We survived the bleak nothingness of southern Illinois and stopped quickly in Metropolis so Stephanie could see Superman. We arrived just in time for some kind of bizarre religious Superman festival; the main street was blocked off and there were vendors selling state-fair food and cheap designer knockoff schlock. A couple hundred old people were crammed in a tent listening to gospel music. It gave us the willies, so we got the hell out of there and crossed the border into Kentucky.

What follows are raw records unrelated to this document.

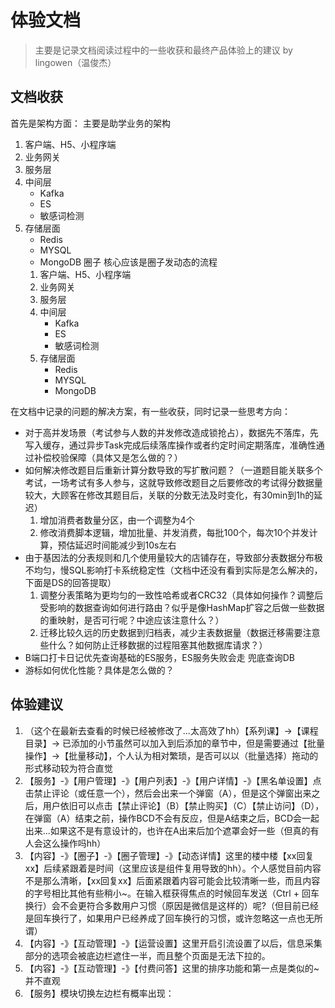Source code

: # 体验文档
> 主要是记录文档阅读过程中的一些收获和最终产品体验上的建议 by lingowen（温俊杰）

## 文档收获
首先是架构方面：
主要是助学业务的架构
1. 客户端、H5、小程序端
2. 业务网关
3. 服务层
4. 中间层
    - Kafka
    - ES
    - 敏感词检测
5. 存储层面
    - Redis
    - MYSQL
    - MongoDB
圈子
    核心应该是圈子发动态的流程
    1. 客户端、H5、小程序端
    2. 业务网关
    3. 服务层
    4. 中间层
        - Kafka
        - ES
        - 敏感词检测
    5. 存储层面
        - Redis
        - MYSQL
        - MongoDB

在文档中记录的问题的解决方案，有一些收获，同时记录一些思考方向：
- 对于高并发场景（考试参与人数的并发修改造成锁抢占），数据先不落库，先写入缓存，通过异步Task完成后续落库操作或者约定时间定期落库，准确性通过补偿校验保障（具体又是怎么做的？）
- 如何解决修改题目后重新计算分数导致的写扩散问题？（一道题目能关联多个考试，一场考试有多人参与，这就导致修改题目之后要修改的考试得分数据量较大，大顾客在修改其题目后，关联的分数无法及时变化，有30min到1h的延迟）
    1. 增加消费者数量分区，由一个调整为4个
    2. 修改消费脚本逻辑，增加批量、并发消费，每批100个，每次10个并发计算，预估延迟时间能减少到10s左右
- 由于基因法的分表规则和几个使用量较大的店铺存在，导致部分表数据分布极不均匀，慢SQL影响打卡系统稳定性（文档中还没有看到实际是怎么解决的，下面是DS的回答提取）
    1. 调整分表策略为更均匀的一致性哈希或者CRC32（具体如何操作？调整后受影响的数据查询如何进行路由？似乎是像HashMap扩容之后做一些数据的重映射，是否可行呢？中途应该注意什么？）
    2. 迁移比较久远的历史数据到归档表，减少主表数据量（数据迁移需要注意些什么？如何防止迁移数据的过程阻塞其他数据库请求？）
- B端口打卡日记优先查询基础的ES服务，ES服务失败会走 兜底查询DB
- 游标如何优化性能？具体是怎么做的？

## 体验建议
1. （这个在最新去查看的时候已经被修改了...太高效了hh）【系列课】->【课程目录】-> 已添加的小节虽然可以加入到后添加的章节中，但是需要通过【批量操作】->【批量移动】，个人认为相对繁琐，是否可以以（批量选择）拖动的形式移动较为符合直觉
2. 【服务】-》【用户管理】-》【用户列表】-》【用户详情】-》【黑名单设置】点击禁止评论（或任意一个），然后会出来一个弹窗（A），但是这个弹窗出来之后，用户依旧可以点击【禁止评论】（B）【禁止购买】（C）【禁止访问】（D），在弹窗（A）结束之前，操作BCD不会有反应，但是A结束之后，BCD会一起出来...如果这不是有意设计的，也许在A出来后加个遮罩会好一些（但真的有人会这么操作吗hh）
3. 【内容】-》【圈子】-》【圈子管理】-》【动态详情】这里的楼中楼【xx回复xx】后续紧跟着是时间（这里应该是组件复用导致的hh）。个人感觉目前内容不是那么清晰，【xx回复xx】后面紧跟着内容可能会比较清晰一些，而且内容的字号相比其他有些稍小~。在输入框获得焦点的时候回车发送（Ctrl + 回车换行）会不会更符合多数用户习惯（原因是微信是这样的）呢?（但目前已经是回车换行了，如果用户已经养成了回车换行的习惯，或许忽略这一点也无所谓）
4. 【内容】-》【互动管理】-》【运营设置】这里开启引流设置了以后，信息采集部分的选项会被底边栏遮住一半，而且整个页面是无法下拉的。
5. 【内容】-》【互动管理】-》【付费问答】这里的排序功能和第一点是类似的~ 并不直观
6. 【服务】模块切换左边栏有概率出现：
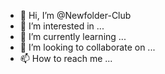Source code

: - 👋 Hi, I’m @Newfolder-Club
- 👀 I’m interested in ...
- 🌱 I’m currently learning ...
- 💞️ I’m looking to collaborate on ...
- 📫 How to reach me ...

<!---
Newfolder-Club/Newfolder-Club is a ✨ special ✨ repository because its `README.md` (this file) appears on your GitHub profile.
You can click the Preview link to take a look at your changes.
--->
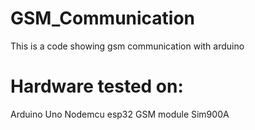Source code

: # GSM_Communication
This is a code showing gsm communication with arduino

# Hardware tested on:
Arduino Uno
Nodemcu esp32
GSM module Sim900A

In Paducah, we cruised the long strip of chain restaurants, looking for a place at which I could dine without serious after-effects. After a few tries, I discovered that TGI Friday’s had a gardenburger, and that was good enough for me. We shoved food in our mouths as fast as we could, trying not to choke while giggling over the employees’ goofy accents.
I took over driving in the dark, which I hate. I have trouble seeing, and after I braked for a port-a-potty on the side of the road, wondering if it was a state trooper, I knew it was going to be bad. Stephanie wouldn’t stop laughing at me. We arrived in Nashville around 11pm, sat in a monster traffic jam, then finally got through to our hotel in Murfreesboro, about 30 miles south of town. It was situated directly between downtown and the festival site. I’m smart like that.
As I stumbled out of the car, the front desk lady came to hold the door open and yelled, ‘REDHEAD!!!!’ I laughed. She told me about the time years ago when she dyed her hair red, and got so many marriage proposals she had to dye it back.
God, don’t I feel that pain.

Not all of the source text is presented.